Authors :
Presenting Author: Jan Cimbalnik, PhD – International Clinical Research Center, St. Anne's University Hospital, Brno, Czech Republic
Petr Klimes, PhD – Institute of Scientific Instruments, The Czech Academy of Sciences, Brno, Czech Republic; Vojtech Travnicek, MSc. – International Clinical Research Center, St. Anne's University Hospital, Brno, Czech Republic; Martin Pail, PhD – 1st Department of Neurology, Faculty of Medicine, Masaryk University, Brno, Czech Republic; Milan Brazdil, PhD – 1st Department of Neurology, Faculty of Medicine, Masaryk University, Brno, Czech Republic
Rationale:
Localization of epileptogenic tissue in pharmacoresistant epileptic patients who undergo invasive EEG remains a challenge and requires prolonged monitoring in order to record seizures. Research of interictal (seizure-independent) electrophysiological biomarkers has shown promise to accelerate the delineation of seizure generating tissue, however, none of the biomarkers reached a sufficient localization potential to penetrate into clinical practice.

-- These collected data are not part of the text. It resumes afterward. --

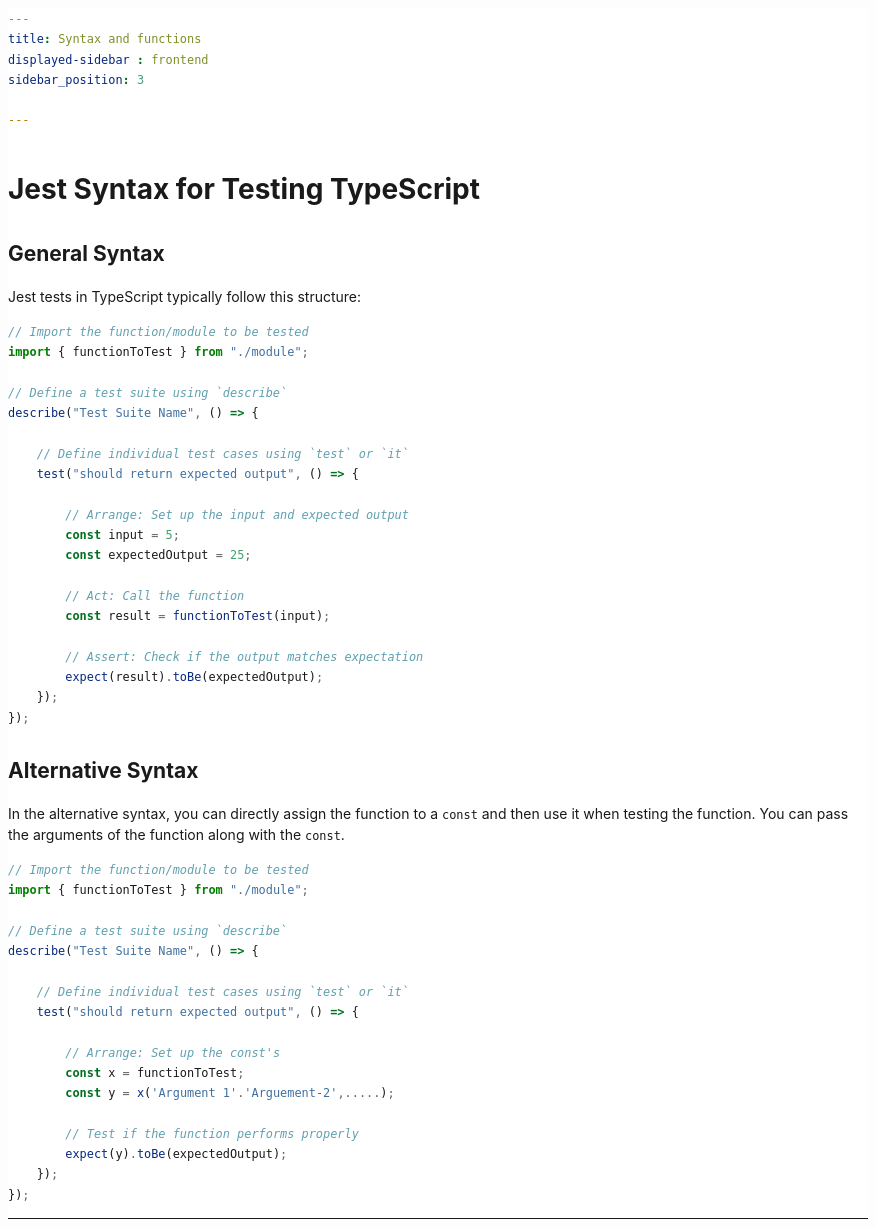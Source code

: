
 ```yaml
---
title: Syntax and functions
displayed-sidebar : frontend
sidebar_position: 3

---
```

# Jest Syntax for Testing TypeScript  

## General Syntax  
Jest tests in TypeScript typically follow this structure:  

```ts
// Import the function/module to be tested
import { functionToTest } from "./module";

// Define a test suite using `describe`
describe("Test Suite Name", () => {
    
    // Define individual test cases using `test` or `it`
    test("should return expected output", () => {
        
        // Arrange: Set up the input and expected output
        const input = 5;
        const expectedOutput = 25;

        // Act: Call the function
        const result = functionToTest(input);

        // Assert: Check if the output matches expectation
        expect(result).toBe(expectedOutput);
    });
});
```

## Alternative Syntax  
In the alternative syntax, you can directly assign the function to a `const` and then use it when testing the function. You can pass the arguments of the function along with the `const`.

```ts
// Import the function/module to be tested
import { functionToTest } from "./module";

// Define a test suite using `describe`
describe("Test Suite Name", () => {
    
    // Define individual test cases using `test` or `it`
    test("should return expected output", () => {
        
        // Arrange: Set up the const's
        const x = functionToTest;
        const y = x('Argument 1'.'Arguement-2',.....);
        
        // Test if the function performs properly
        expect(y).toBe(expectedOutput);
    });
});
```

---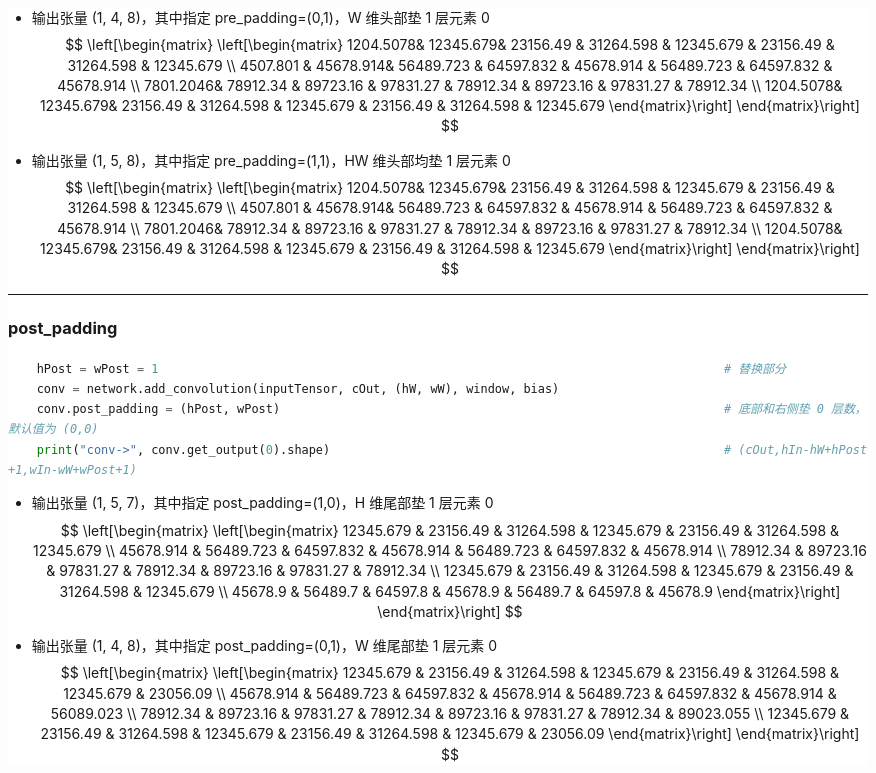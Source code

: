 + 输出张量 (1, 4, 8)，其中指定 pre_padding=(0,1)，W 维头部垫 1 层元素 0
$$
\left[\begin{matrix}
    \left[\begin{matrix}
        1204.5078& 12345.679&  23156.49  & 31264.598 & 12345.679 & 23156.49  & 31264.598 & 12345.679 \\
        4507.801 & 45678.914&  56489.723 & 64597.832 & 45678.914 & 56489.723 & 64597.832 & 45678.914 \\
        7801.2046& 78912.34 &  89723.16  & 97831.27  & 78912.34  & 89723.16  & 97831.27  & 78912.34  \\
        1204.5078& 12345.679&  23156.49  & 31264.598 & 12345.679 & 23156.49  & 31264.598 & 12345.679
    \end{matrix}\right]
\end{matrix}\right]
$$

+ 输出张量 (1, 5, 8)，其中指定 pre_padding=(1,1)，HW 维头部均垫 1 层元素 0
$$
\left[\begin{matrix}
    \left[\begin{matrix}
        1204.5078& 12345.679&  23156.49  & 31264.598 & 12345.679 & 23156.49  & 31264.598 & 12345.679 \\
        4507.801 & 45678.914&  56489.723 & 64597.832 & 45678.914 & 56489.723 & 64597.832 & 45678.914 \\
        7801.2046& 78912.34 &  89723.16  & 97831.27  & 78912.34  & 89723.16  & 97831.27  & 78912.34  \\
        1204.5078& 12345.679&  23156.49  & 31264.598 & 12345.679 & 23156.49  & 31264.598 & 12345.679
    \end{matrix}\right]
\end{matrix}\right]
$$

---
### post_padding
```python
    hPost = wPost = 1                                                                               # 替换部分
    conv = network.add_convolution(inputTensor, cOut, (hW, wW), window, bias)
    conv.post_padding = (hPost, wPost)                                                              # 底部和右侧垫 0 层数，默认值为 (0,0)
    print("conv->", conv.get_output(0).shape)                                                       # (cOut,hIn-hW+hPost+1,wIn-wW+wPost+1)
```

+ 输出张量 (1, 5, 7)，其中指定 post_padding=(1,0)，H 维尾部垫 1 层元素 0
$$
\left[\begin{matrix}
    \left[\begin{matrix}
        12345.679 & 23156.49  & 31264.598 & 12345.679 & 23156.49  & 31264.598 & 12345.679 \\
        45678.914 & 56489.723 & 64597.832 & 45678.914 & 56489.723 & 64597.832 & 45678.914 \\
        78912.34  & 89723.16  & 97831.27  & 78912.34  & 89723.16  & 97831.27  & 78912.34  \\
        12345.679 & 23156.49  & 31264.598 & 12345.679 & 23156.49  & 31264.598 & 12345.679 \\
        45678.9   & 56489.7   & 64597.8   & 45678.9   & 56489.7   & 64597.8   & 45678.9  
    \end{matrix}\right]
\end{matrix}\right]
$$

+ 输出张量 (1, 4, 8)，其中指定 post_padding=(0,1)，W 维尾部垫 1 层元素 0
$$
\left[\begin{matrix}
    \left[\begin{matrix}
        12345.679 & 23156.49  & 31264.598 & 12345.679 & 23156.49  & 31264.598 & 12345.679 & 23056.09  \\
        45678.914 & 56489.723 & 64597.832 & 45678.914 & 56489.723 & 64597.832 & 45678.914 & 56089.023 \\
        78912.34  & 89723.16  & 97831.27  & 78912.34  & 89723.16  & 97831.27  & 78912.34  & 89023.055 \\
        12345.679 & 23156.49  & 31264.598 & 12345.679 & 23156.49  & 31264.598 & 12345.679 & 23056.09
    \end{matrix}\right]
\end{matrix}\right]
$$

Integration of multiple biomarkers using machine learning techniques remains highly unexplored. In this study we investigated the potential of multiple machine learning models for localization of epileptogenic tissue.
Methods:
We selected 20 patients out of 135 consecutive patients who underwent stereo-EEG monitoring (N=3007 channels). The selection criteria were: determined seizure onset zone, determined resected area, and positive surgical outcome (Engel IA). In 30 minute interictal resting state iEEG (sampling frequency 5kHz), we detected interictal spikes, high frequency oscillations, and computed functional connectivity measures represented by relative entropy and linear correlation. The connectivity measures were computed for different frequency bands (1-4Hz, 4-8 Hz, 8-12 Hz, 12-20 Hz, 20-55 Hz, 65-80 Hz, 80-250 Hz, 250-600 Hz). The features were preprocessed by transforming their distribution to gaussian distribution. To reduce the number of features we used a mutual information metric. Subsequently, we trained and tested six machine learning models with varying parameters and number of selected features (3-8) using a leave-one-out cross validation with weighted f1 scoring. To determine the best model for the localization task we ranked the models based on weighted f1 score. We used three definitions of the epileptogenic tissue around implanted contacts - seizure onset zone, resected area and an overlap between seizure onset zone, and the resected area.
Results:
Irrespective of the number of selected features and the localization target, the ensemble machine learning models (gradient boosting; f1=0.974 and random forest; f1=0.974) outperformed the simpler models (support vector machine; f1=0.941 and logistic regression; f1=0.936). The models designed for outlier detection (single class SVM and isolation forest) failed in the classification task with f1 < 0.1.